→ Task to carry out
Which lines in the records below contain the word "Home"? Copy each of them.

→ Source information
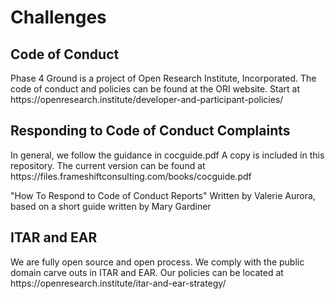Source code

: <h1>Challenges<h2>

<h2>Code of Conduct</h2>
Phase 4 Ground is a project of Open Research Institute, Incorporated. The code of conduct and policies can be found at the ORI website. Start at https://openresearch.institute/developer-and-participant-policies/

<h2>Responding to Code of Conduct Complaints</h2>
In general, we follow the guidance in cocguide.pdf
A copy is included in this repository.
The current version can be found at https://files.frameshiftconsulting.com/books/cocguide.pdf

"How To Respond to Code of Conduct Reports"
Written by Valerie Aurora, based on a short guide written by Mary Gardiner

<h2>ITAR and EAR</h2>
We are fully open source and open process. We comply with the public domain carve outs in ITAR and EAR. 
Our policies can be located at https://openresearch.institute/itar-and-ear-strategy/


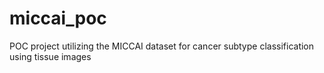 # miccai_poc
POC project utilizing the MICCAI dataset for cancer subtype classification using tissue images
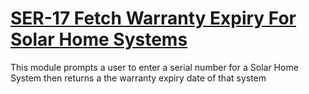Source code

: # [SER-17 Fetch Warranty Expiry For Solar Home Systems](https://oneacrefund.atlassian.net/browse/SER-17)

This module prompts a user to enter  a serial number for a Solar Home System then returns a the warranty expiry date of that system
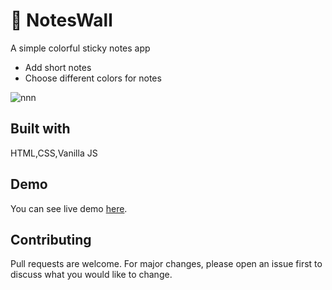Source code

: # 📗 NotesWall
A simple colorful sticky notes app

- Add short notes
- Choose different colors for notes

![nnn]()

 
## Built with
HTML,CSS,Vanilla JS

## Demo
You can see live demo [here]().

## Contributing
Pull requests are welcome. For major changes, please open an issue first to discuss what you would like to change.



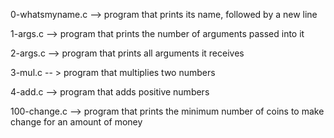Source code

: 0-whatsmyname.c --> program that prints its name, followed by a new line

1-args.c --> program that prints the number of arguments passed into it

2-args.c --> program that prints all arguments it receives

3-mul.c -- > program that multiplies two numbers

4-add.c -->  program that adds positive numbers

100-change.c --> program that prints the minimum number of coins to make change for an amount of money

→ Solution to this exercise
: # [SER-17 Fetch Warranty Expiry For Solar Home Systems](https://oneacrefund.atlassian.net/browse/SER-17)
This module prompts a user to enter  a serial number for a Solar Home System then returns a the warranty expiry date of that system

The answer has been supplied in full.